Miami Law’s Human Rights Clinic, with a coalition of organizations, filed an amicus brief on September 25 in the Southern District of Florida, supporting a lawsuit by the City of South Miami alongside civil and immigrants’ rights groups that seeks the repeal of a draconian state law that harms immigrant survivors of domestic violence, sexual assault, and human trafficking.
The law, SB 168, requires every Florida county and municipality to expend “maximum local resources” and make “best efforts” to enforce federal immigration laws by cooperating with federal Immigration and Customs Enforcement to arrest and detain individuals suspected of being illegal immigrants. SB 168 puts survivors and their families in danger and poses a threat to public safety, and violates constitutional and international law.

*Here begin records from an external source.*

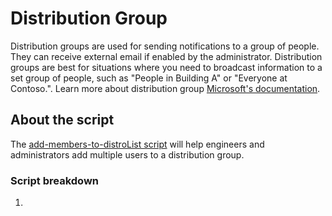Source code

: # Distribution Group
Distribution groups are used for sending notifications to a group of people. They can receive external email if enabled by the administrator.
Distribution groups are best for situations where you need to broadcast information to a set group of people, such as "People in Building A" or "Everyone at Contoso.". Learn more about distribution group [Microsoft's documentation](https://learn.microsoft.com/en-us/microsoft-365/admin/create-groups/compare-groups?view=o365-worldwide#distribution-groups).

## About the script
The [add-members-to-distroList script](add-members-to-distroList.ps1) will help engineers and administrators add multiple users to a distribution group. 

### Script breakdown
1.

The brief – filed on behalf of the Miami Law clinic and the Rural Women’s Health Project, Florida Council Against Sexual Violence, M.U.J.E.R., Tahirih Justice Center, Los Angeles Center for Law and Justice, Oxfam America, Center for Gender & Refugee Studies, Human Rights Watch, and Florida Legal Services, all of whom have deep expertise working on gender-based violence and immigrants’ rights—makes three key arguments:
- SB 168 will place immigrant survivors of domestic violence, sexual assault, and human trafficking in vulnerable positions that will place them at a greater risk of abuse, which in turn poses a threat to public safety.
- SB 168 will exacerbate survivors’ trauma, exposing them to inhumane conditions in detention centers and leading to family separation.
- SB 168 violates the international human rights law, to which the United States is bound.
“SB 168 will have devastating effects on survivors of domestic violence, sexual assault, and human trafficking in Florida,” said Amanda Suarez, a Human Rights Clinic fellow. “U.S. and international law impose a clear duty on Florida and our nation to support access to justice and services for all survivors. It has been extremely rewarding to work on this brief over the last year because this is such an important issue that affects so many people across the State of Florida.”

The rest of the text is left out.